**Task objective:**
In the copy, every record below must appear exactly as given, and no picture may appear.

**Rendered images with source text:**
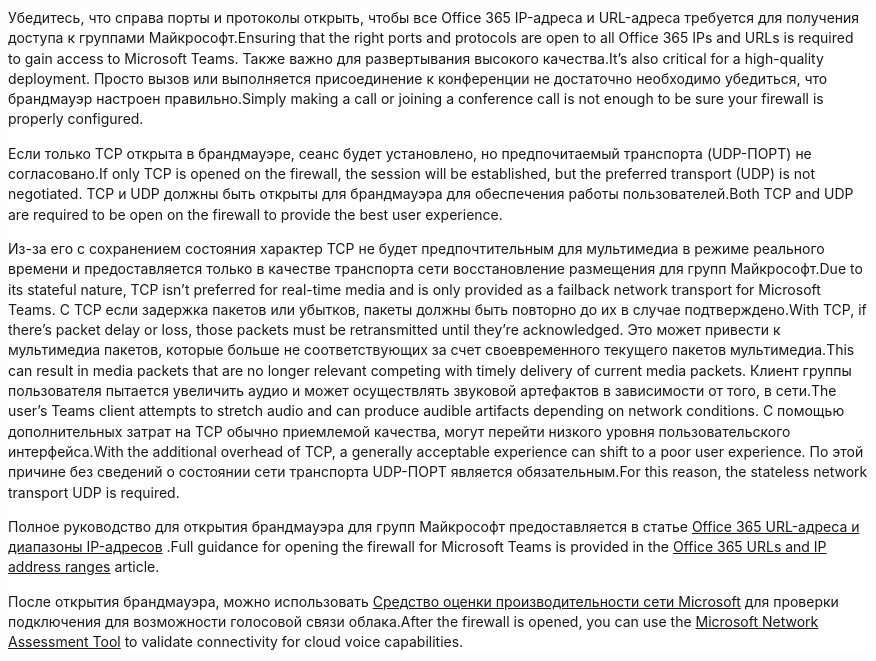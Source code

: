 <span data-ttu-id="264d6-276">Убедитесь, что справа порты и протоколы открыть, чтобы все Office 365 IP-адреса и URL-адреса требуется для получения доступа к группами Майкрософт.</span><span class="sxs-lookup"><span data-stu-id="264d6-276">Ensuring that the right ports and protocols are open to all Office 365 IPs and URLs is required to gain access to Microsoft Teams.</span></span> <span data-ttu-id="264d6-277">Также важно для развертывания высокого качества.</span><span class="sxs-lookup"><span data-stu-id="264d6-277">It’s also critical for a high-quality deployment.</span></span> <span data-ttu-id="264d6-278">Просто вызов или выполняется присоединение к конференции не достаточно необходимо убедиться, что брандмауэр настроен правильно.</span><span class="sxs-lookup"><span data-stu-id="264d6-278">Simply making a call or joining a conference call is not enough to be sure your firewall is properly configured.</span></span>

<span data-ttu-id="264d6-279">Если только TCP открыта в брандмауэре, сеанс будет установлено, но предпочитаемый транспорта (UDP-ПОРТ) не согласовано.</span><span class="sxs-lookup"><span data-stu-id="264d6-279">If only TCP is opened on the firewall, the session will be established, but the preferred transport (UDP) is not negotiated.</span></span> <span data-ttu-id="264d6-280">TCP и UDP должны быть открыты для брандмауэра для обеспечения работы пользователей.</span><span class="sxs-lookup"><span data-stu-id="264d6-280">Both TCP and UDP are required to be open on the firewall to provide the best user experience.</span></span>

<span data-ttu-id="264d6-281">Из-за его с сохранением состояния характер TCP не будет предпочтительным для мультимедиа в режиме реального времени и предоставляется только в качестве транспорта сети восстановление размещения для групп Майкрософт.</span><span class="sxs-lookup"><span data-stu-id="264d6-281">Due to its stateful nature, TCP isn’t preferred for real-time media and is only provided as a failback network transport for Microsoft Teams.</span></span> <span data-ttu-id="264d6-282">С TCP если задержка пакетов или убытков, пакеты должны быть повторно до их в случае подтверждено.</span><span class="sxs-lookup"><span data-stu-id="264d6-282">With TCP, if there’s packet delay or loss, those packets must be retransmitted until they’re acknowledged.</span></span> <span data-ttu-id="264d6-283">Это может привести к мультимедиа пакетов, которые больше не соответствующих за счет своевременного текущего пакетов мультимедиа.</span><span class="sxs-lookup"><span data-stu-id="264d6-283">This can result in media packets that are no longer relevant competing with timely delivery of current media packets.</span></span> <span data-ttu-id="264d6-284">Клиент группы пользователя пытается увеличить аудио и может осуществлять звуковой артефактов в зависимости от того, в сети.</span><span class="sxs-lookup"><span data-stu-id="264d6-284">The user’s Teams client attempts to stretch audio and can produce audible artifacts depending on network conditions.</span></span> <span data-ttu-id="264d6-285">С помощью дополнительных затрат на TCP обычно приемлемой качества, могут перейти низкого уровня пользовательского интерфейса.</span><span class="sxs-lookup"><span data-stu-id="264d6-285">With the additional overhead of TCP, a generally acceptable experience can shift to a poor user experience.</span></span> <span data-ttu-id="264d6-286">По этой причине без сведений о состоянии сети транспорта UDP-ПОРТ является обязательным.</span><span class="sxs-lookup"><span data-stu-id="264d6-286">For this reason, the stateless network transport UDP is required.</span></span>

<span data-ttu-id="264d6-287">Полное руководство для открытия брандмауэра для групп Майкрософт предоставляется в статье [Office 365 URL-адреса и диапазоны IP-адресов](https://aka.ms/o365ips) .</span><span class="sxs-lookup"><span data-stu-id="264d6-287">Full guidance for opening the firewall for Microsoft Teams is provided in the [Office 365 URLs and IP address ranges](https://aka.ms/o365ips) article.</span></span>

<span data-ttu-id="264d6-288">После открытия брандмауэра, можно использовать [Средство оценки производительности сети Microsoft](https://www.microsoft.com/download/details.aspx?id=53885) для проверки подключения для возможности голосовой связи облака.</span><span class="sxs-lookup"><span data-stu-id="264d6-288">After the firewall is opened, you can use the [Microsoft Network Assessment Tool](https://www.microsoft.com/download/details.aspx?id=53885) to validate connectivity for cloud voice capabilities.</span></span>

**Solution to this task:**
Source code

: <span data-ttu-id="264d6-276">Убедитесь, что справа порты и протоколы открыть, чтобы все Office 365 IP-адреса и URL-адреса требуется для получения доступа к группами Майкрософт.</span><span class="sxs-lookup"><span data-stu-id="264d6-276">Ensuring that the right ports and protocols are open to all Office 365 IPs and URLs is required to gain access to Microsoft Teams.</span></span> <span data-ttu-id="264d6-277">Также важно для развертывания высокого качества.</span><span class="sxs-lookup"><span data-stu-id="264d6-277">It’s also critical for a high-quality deployment.</span></span> <span data-ttu-id="264d6-278">Просто вызов или выполняется присоединение к конференции не достаточно необходимо убедиться, что брандмауэр настроен правильно.</span><span class="sxs-lookup"><span data-stu-id="264d6-278">Simply making a call or joining a conference call is not enough to be sure your firewall is properly configured.</span></span>

<span data-ttu-id="264d6-279">Если только TCP открыта в брандмауэре, сеанс будет установлено, но предпочитаемый транспорта (UDP-ПОРТ) не согласовано.</span><span class="sxs-lookup"><span data-stu-id="264d6-279">If only TCP is opened on the firewall, the session will be established, but the preferred transport (UDP) is not negotiated.</span></span> <span data-ttu-id="264d6-280">TCP и UDP должны быть открыты для брандмауэра для обеспечения работы пользователей.</span><span class="sxs-lookup"><span data-stu-id="264d6-280">Both TCP and UDP are required to be open on the firewall to provide the best user experience.</span></span>

<span data-ttu-id="264d6-281">Из-за его с сохранением состояния характер TCP не будет предпочтительным для мультимедиа в режиме реального времени и предоставляется только в качестве транспорта сети восстановление размещения для групп Майкрософт.</span><span class="sxs-lookup"><span data-stu-id="264d6-281">Due to its stateful nature, TCP isn’t preferred for real-time media and is only provided as a failback network transport for Microsoft Teams.</span></span> <span data-ttu-id="264d6-282">С TCP если задержка пакетов или убытков, пакеты должны быть повторно до их в случае подтверждено.</span><span class="sxs-lookup"><span data-stu-id="264d6-282">With TCP, if there’s packet delay or loss, those packets must be retransmitted until they’re acknowledged.</span></span> <span data-ttu-id="264d6-283">Это может привести к мультимедиа пакетов, которые больше не соответствующих за счет своевременного текущего пакетов мультимедиа.</span><span class="sxs-lookup"><span data-stu-id="264d6-283">This can result in media packets that are no longer relevant competing with timely delivery of current media packets.</span></span> <span data-ttu-id="264d6-284">Клиент группы пользователя пытается увеличить аудио и может осуществлять звуковой артефактов в зависимости от того, в сети.</span><span class="sxs-lookup"><span data-stu-id="264d6-284">The user’s Teams client attempts to stretch audio and can produce audible artifacts depending on network conditions.</span></span> <span data-ttu-id="264d6-285">С помощью дополнительных затрат на TCP обычно приемлемой качества, могут перейти низкого уровня пользовательского интерфейса.</span><span class="sxs-lookup"><span data-stu-id="264d6-285">With the additional overhead of TCP, a generally acceptable experience can shift to a poor user experience.</span></span> <span data-ttu-id="264d6-286">По этой причине без сведений о состоянии сети транспорта UDP-ПОРТ является обязательным.</span><span class="sxs-lookup"><span data-stu-id="264d6-286">For this reason, the stateless network transport UDP is required.</span></span>

<span data-ttu-id="264d6-287">Полное руководство для открытия брандмауэра для групп Майкрософт предоставляется в статье [Office 365 URL-адреса и диапазоны IP-адресов](https://aka.ms/o365ips) .</span><span class="sxs-lookup"><span data-stu-id="264d6-287">Full guidance for opening the firewall for Microsoft Teams is provided in the [Office 365 URLs and IP address ranges](https://aka.ms/o365ips) article.</span></span>

<span data-ttu-id="264d6-288">После открытия брандмауэра, можно использовать [Средство оценки производительности сети Microsoft](https://www.microsoft.com/download/details.aspx?id=53885) для проверки подключения для возможности голосовой связи облака.</span><span class="sxs-lookup"><span data-stu-id="264d6-288">After the firewall is opened, you can use the [Microsoft Network Assessment Tool](https://www.microsoft.com/download/details.aspx?id=53885) to validate connectivity for cloud voice capabilities.</span></span>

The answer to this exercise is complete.